It wasn’t that he disagreed with the girls. Hankyung was indeed handsome, and the pink frilly apron didn’t look as ungainly as it should’ve, but seeing his best friend getting so much attention irked him for some reason. Before the crash – before they’d ran away – Hankyung was always the quiet one in the group. His Korean was bad, stunted, and people didn’t have the patience for him. Back then, Heechul had been the only one to talk to him, to listen – well, mostly talk – because Hankyung was good company. Hankyung was his. 

He smiled softly into his steaming mug of coffee, watching Hankyung as he flashed his winning smile at a customer.

He was jealous.

\----

Hangeng wrapped his tanned arms around Heechul’s slender waist, his woolly kitten pyjama shirt riding up a little, and he relaxed into his scent; nuzzling his neck and smiling softly against the warm, milky skin.

‘Kyung,’ Heechul whispered, and Hangeng’s heart must’ve jumped into his throat. He’d thought the smaller man was asleep. He hummed against his neck to show he was listening, not noticing how the hairs on his nape seemed to stand on edge at the sensation. ‘You know,’ he continued, ‘I remember what you said before we crashed.’ He felt the Chinese man tense, his breath catching slightly, ‘you never finished your question.’

And he panicked, of course he did, but he wasn’t sure why. If he had the guts to say it back then, that day three years ago, what was stopping him from saying it now?
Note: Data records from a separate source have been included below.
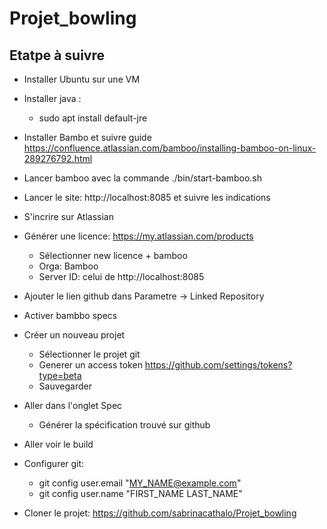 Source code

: # Projet_bowling
## Etatpe à suivre
- Installer Ubuntu sur une VM

- Installer java :
    - sudo apt install default-jre

- Installer Bambo et suivre guide https://confluence.atlassian.com/bamboo/installing-bamboo-on-linux-289276792.html

- Lancer bamboo avec la commande ./bin/start-bamboo.sh

- Lancer le site: http://localhost:8085 et suivre les indications

- S'incrire sur Atlassian
- Générer une licence: https://my.atlassian.com/products
    - Sélectionner new licence + bamboo
    - Orga: Bamboo
    - Server ID: celui de http://localhost:8085
    
- Ajouter le lien github dans Parametre -> Linked Repository
- Activer bambbo specs
   
 - Créer un nouveau projet
    - Sélectionner le projet git
    - Generer un access token https://github.com/settings/tokens?type=beta
    - Sauvegarder
    
  - Aller dans l'onglet Spec 
    - Générer la spécification trouvé sur github
    
  - Aller voir le build

- Configurer git:
    - git config user.email "MY_NAME@example.com"
    - git config user.name "FIRST_NAME LAST_NAME"

- Cloner le projet: https://github.com/sabrinacathalo/Projet_bowling
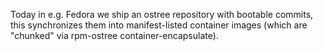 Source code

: Today in e.g. Fedora we ship an ostree repository with bootable
commits, this synchronizes them into manifest-listed container
images (which are "chunked" via rpm-ostree container-encapsulate).

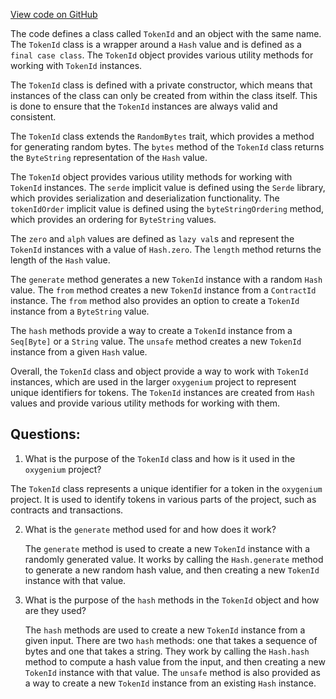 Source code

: [View code on GitHub](https://github.com/oxygenium/oxygenium/protocol/src/main/scala/org/oxygenium/protocol/model/TokenId.scala)

The code defines a class called `TokenId` and an object with the same name. The `TokenId` class is a wrapper around a `Hash` value and is defined as a `final case class`. The `TokenId` object provides various utility methods for working with `TokenId` instances.

The `TokenId` class is defined with a private constructor, which means that instances of the class can only be created from within the class itself. This is done to ensure that the `TokenId` instances are always valid and consistent.

The `TokenId` class extends the `RandomBytes` trait, which provides a method for generating random bytes. The `bytes` method of the `TokenId` class returns the `ByteString` representation of the `Hash` value.

The `TokenId` object provides various utility methods for working with `TokenId` instances. The `serde` implicit value is defined using the `Serde` library, which provides serialization and deserialization functionality. The `tokenIdOrder` implicit value is defined using the `byteStringOrdering` method, which provides an ordering for `ByteString` values.

The `zero` and `alph` values are defined as `lazy val`s and represent the `TokenId` instances with a value of `Hash.zero`. The `length` method returns the length of the `Hash` value.

The `generate` method generates a new `TokenId` instance with a random `Hash` value. The `from` method creates a new `TokenId` instance from a `ContractId` instance. The `from` method also provides an option to create a `TokenId` instance from a `ByteString` value.

The `hash` methods provide a way to create a `TokenId` instance from a `Seq[Byte]` or a `String` value. The `unsafe` method creates a new `TokenId` instance from a given `Hash` value.

Overall, the `TokenId` class and object provide a way to work with `TokenId` instances, which are used in the larger `oxygenium` project to represent unique identifiers for tokens. The `TokenId` instances are created from `Hash` values and provide various utility methods for working with them.
## Questions: 
 1. What is the purpose of the `TokenId` class and how is it used in the `oxygenium` project?
   
   The `TokenId` class represents a unique identifier for a token in the `oxygenium` project. It is used to identify tokens in various parts of the project, such as contracts and transactions.

2. What is the `generate` method used for and how does it work?
   
   The `generate` method is used to create a new `TokenId` instance with a randomly generated value. It works by calling the `Hash.generate` method to generate a new random hash value, and then creating a new `TokenId` instance with that value.

3. What is the purpose of the `hash` methods in the `TokenId` object and how are they used?
   
   The `hash` methods are used to create a new `TokenId` instance from a given input. There are two `hash` methods: one that takes a sequence of bytes and one that takes a string. They work by calling the `Hash.hash` method to compute a hash value from the input, and then creating a new `TokenId` instance with that value. The `unsafe` method is also provided as a way to create a new `TokenId` instance from an existing `Hash` instance.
It wasn’t like Heechul could run away.

He drew a breath, pulling away from the warmth of Heechul’s back to roll him over, facing him, before laying back down on the pillow – even though the bed was huge, they slept so close they only needed one – and staring deep into those wide, chocolate eyes. Even in the dark he knew every inch of Heechul’s face, knew every feature, every blemish, and he traced the line of his jaw softly, gently before whispering, ‘What would you do,’ he leaned in, pressing their noses together ever so slightly, feeling Heechul’s breath on his lips, ‘If I told you I loved you.’ 

\--------------

It was awkward at first, the tentative touching of lips against lips as they held each other closer, tighter, but in a way it was perfect, innocent. Even though Hankyung’s lips were cracked and dry, and his stubble kept scratching Heechul’s chin, it was sweet and gentle and just perfect. Perfect because they were Hangeng’s lips against his, Hankyung’s arms around his waist, Hankyung’s fingers in his hair. It was Hankyung’s large hands on the small of his back, pulling him closer, so close he could hardly breathe, but still not close enough. His fingers stroking his jaw, tracing the line of his neck before threading themselves in his hair.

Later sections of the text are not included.